С точки зрения православного вероучения, приход должен был функционировать как живая, реально действовавшая община, «тесно сплоченная единством веры, взаимной любви и благорасположением всех членов между собою». Однако по факту приходы являлись лишь территориальными единицами, вокруг которых собирались случайные лица. Чрезмерная канцелярщина, правовое подчинение Церкви государству превратили пастырей в рядовых требоисправителей, не осознававших себя предстоя-
телями евхаристических общин.

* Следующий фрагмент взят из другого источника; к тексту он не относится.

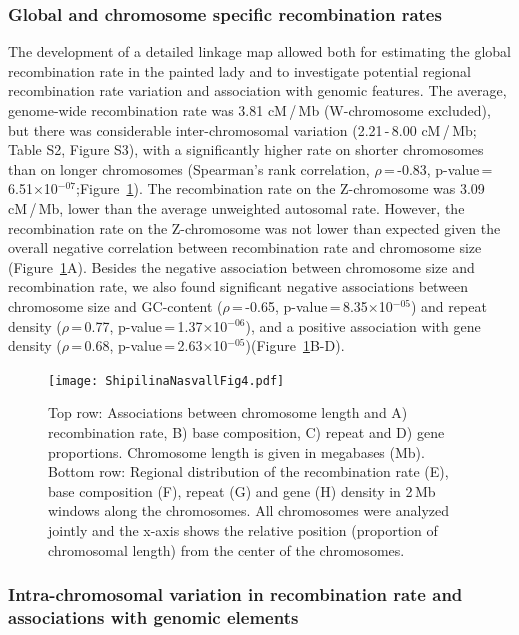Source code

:\documentclass[twocolumn]{bmcart}%
\begin{document}
\subsubsection*{Global and chromosome specific recombination rates}
The development of a detailed linkage map allowed both for estimating the global recombination rate in the painted lady and to investigate potential regional recombination rate variation and association with genomic features. The average, genome-wide recombination rate was 3.81 cM\,/\,Mb (W-chromosome excluded), but there was considerable inter-chromosomal variation (2.21\,-\,8.00 cM\,/\,Mb; Table S2, Figure S3), with a significantly higher rate on shorter chromosomes than on longer chromosomes (Spearman’s rank correlation, $\rho$\,=\,-0.83, p-value\,=\,6.51$\times$10$^{-07}$;Figure~\ref{fig:4}). The recombination rate on the Z-chromosome was 3.09 cM\,/\,Mb, lower than the average unweighted autosomal rate. However, the recombination rate on the Z-chromosome was not lower than expected given the overall negative correlation between recombination rate and chromosome size (Figure~\ref{fig:4}A). Besides the negative association between chromosome size and  recombination rate, we also found significant negative associations between chromosome size and GC-content ($\rho$\,=\,-0.65, p-value\,=\,8.35$\times$10$^{-05}$) and repeat density ($\rho$\,=\,0.77, p-value\,=\,1.37$\times$10$^{-06}$), and a positive association with gene density ($\rho$\,=\,0.68, p-value\,=\,2.63$\times$10$^{-05}$)(Figure~\ref{fig:4}B-D). 

\begin{figure}[tb]
    \centering
\texttt{[image: ShipilinaNasvallFig4.pdf]}
    \caption{Top row: Associations between chromosome length and A) recombination rate, B) base composition, C) repeat and D) gene proportions. Chromosome length is given in megabases (Mb). Bottom row: Regional distribution of the recombination rate (E), base composition (F), repeat (G) and gene (H) density in 2\,Mb windows along the chromosomes. All chromosomes were analyzed jointly and the x-axis shows the relative position (proportion of chromosomal length) from the center of the chromosomes.}
    \label{fig:4}
\end{figure}

\subsubsection*{Intra-chromosomal variation in recombination rate and associations with genomic elements}
\end{document}
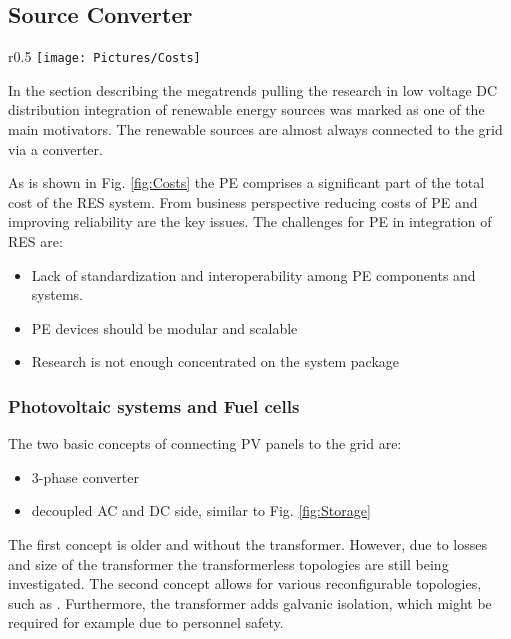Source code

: \documentclass[]{scrartcl}
\begin{document}
	\subsection{Source Converter}
	

\begin{wrapfigure}{r}{0.5\textwidth}
	\vspace{-20pt}
	\centering
	\texttt{[image: Pictures/Costs]}
	\vspace{-5pt}
	\caption{Cost of PE in RES.\cite{Chakraborty2009}}
	\vspace{-10pt}
	\label{fig:Costs}
\end{wrapfigure}


In the section describing the megatrends pulling the research in low voltage DC distribution integration of renewable energy sources was marked as one of the main motivators. The renewable sources are almost always connected to the grid via a converter. 

As is shown in Fig. \ref{fig:Costs} the PE comprises a significant part of the total cost of the RES system. From business perspective reducing costs of PE and improving reliability are the key issues. The challenges for PE in integration of RES are\cite{Chakraborty2009}:

\begin{itemize}
	\item Lack of standardization and interoperability among PE components and systems. 
	\item PE devices should be modular and scalable
	\item Research is not enough concentrated on the system package
\end{itemize}

\subsubsection{Photovoltaic systems and Fuel cells}
The two basic concepts of connecting PV panels to the grid are:
\begin{itemize}
	\item 3-phase converter
	\item decoupled AC and DC side, similar to Fig. \ref{fig:Storage}
\end{itemize} 
The first concept is older and without the transformer. However, due to losses and size of the transformer the transformerless topologies are still being investigated\cite{Liserre2010}. The second concept allows for various reconfigurable topologies, such as \cite{Kim2013}. Furthermore, the transformer adds galvanic isolation, which might be required for example due to personnel safety. 
\end{document}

Епископ Тамбовский Иннокентий (Беляев) выражал обеспокоенность в том, что приходы превратились в мелкие земские единицы и рассматривались государством как первоначальная территориально-административная ячейка. Приходу следовало предоставить права «церковно-юридической единицы». Организацию церковного хозяйства, дела благотворительности, заботу о материальном обеспечении духовенства следовало передать в полное ведение приходских братств. Священно- и церковнослужителям должно было не отвлекаться на решение бытовых проблем и текущих финансовых вопросов по ремонту храма или церковно-приходской школы, а полностью посвятить себя богослужению, пастырскому окормлению верующих и социально-просветительской деятельности [Отзывы ..., 2004, с. 446—448].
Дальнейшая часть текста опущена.